Segment Start: AVAILABLE DATA
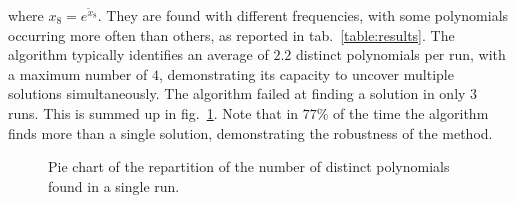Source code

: \documentclass[11pt,a4paper]{article}
\begin{document}
	where $x_{8} = e^{\tilde{x}_{8}}$. They are found with different frequencies, with some polynomials occurring more often than others, as reported in tab.~\ref{table:results}. The algorithm typically identifies an average of $2.2$ distinct polynomials per run, with a maximum number of $4$, demonstrating its capacity to uncover multiple solutions simultaneously. The algorithm failed at finding a solution in only 3 runs. This is summed up in fig.~\ref{fig:piechart}. Note that in $77\%$ of the time the algorithm finds more than a single solution, demonstrating the robustness of the method.

	\begin{figure}
		\centering
		
		\caption{Pie chart of the repartition of the number of distinct polynomials found in a single run.}
		\label{fig:piechart}
	\end{figure}
\end{document}
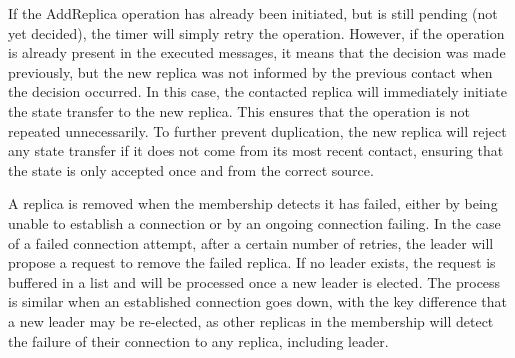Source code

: \documentclass[sigconf]{acmart}
\begin{document}
If the AddReplica operation has already been initiated, but is still pending (not yet decided), the timer will simply retry the operation. However, if the operation is already present in the executed messages, it means that the decision was made previously, but the new replica was not informed by the previous contact when the decision occurred. In this case, the contacted replica will immediately initiate the state transfer to the new replica. This ensures that the operation is not repeated unnecessarily. To further prevent duplication, the new replica will reject any state transfer if it does not come from its most recent contact, ensuring that the state is only accepted once and from the correct source.

A replica is removed when the membership detects it has failed, either by being unable to establish a connection or by an ongoing connection failing. In the case of a failed connection attempt, after a certain number of retries, the leader will propose a request to remove the failed replica. If no leader exists, the request is buffered in a list and will be processed once a new leader is elected. The process is similar when an established connection goes down, with the key difference that a new leader may be re-elected, as other replicas in the membership will detect the failure of their connection to any replica, including leader.
\end{document}
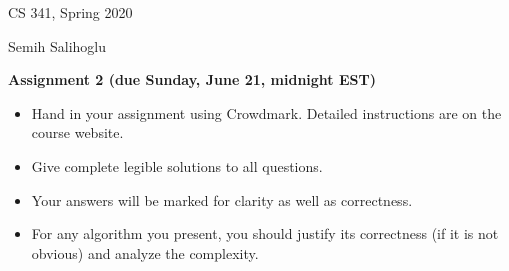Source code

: \documentclass[11pt]{article}
\begin{document}

\hfill CS 341, Spring 2020\par
\hfill Semih Salihoglu

\bigskip
\begin{center}\large\bf Assignment 2 (due Sunday, June 21, midnight EST)
\end{center}

\begin{itemize}
\item Hand in your assignment using Crowdmark. Detailed instructions are on the course website.
\item Give complete legible solutions to all questions.
\item Your answers will be marked for clarity as well as correctness.
\item For any algorithm you present, you should justify its correctness
(if it is not obvious) and analyze the complexity.
\end{itemize}
\end{document}

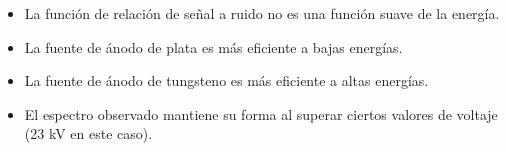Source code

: \documentclass{sciposter}
\begin{document}
\begin{multicols}{3}
	\begin{itemize}
		\item La función de relación de señal a ruido no es una función suave de la energía.
		\item La fuente de ánodo de plata es más eficiente a bajas energías.
		\item La fuente de ánodo de tungsteno es más eficiente a altas energías.
		\item El espectro observado mantiene su forma al superar ciertos valores de voltaje (23 kV en este caso).
	\end{itemize}
%	 

\nocite{als2011elements,ballabriga2011medipix3, van2014scikit}

%

\small


\end{multicols}
\end{document}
Segment End: AVAILABLE DATA
WHAT IS NEEDED » Once you have found every line in the listing that holds the string "with", copy each of them.

TASK RESPONSE »
	where $x_{8} = e^{\tilde{x}_{8}}$. They are found with different frequencies, with some polynomials occurring more often than others, as reported in tab.~\ref{table:results}. The algorithm typically identifies an average of $2.2$ distinct polynomials per run, with a maximum number of $4$, demonstrating its capacity to uncover multiple solutions simultaneously. The algorithm failed at finding a solution in only 3 runs. This is summed up in fig.~\ref{fig:piechart}. Note that in $77\%$ of the time the algorithm finds more than a single solution, demonstrating the robustness of the method.
A replica is removed when the membership detects it has failed, either by being unable to establish a connection or by an ongoing connection failing. In the case of a failed connection attempt, after a certain number of retries, the leader will propose a request to remove the failed replica. If no leader exists, the request is buffered in a list and will be processed once a new leader is elected. The process is similar when an established connection goes down, with the key difference that a new leader may be re-elected, as other replicas in the membership will detect the failure of their connection to any replica, including leader.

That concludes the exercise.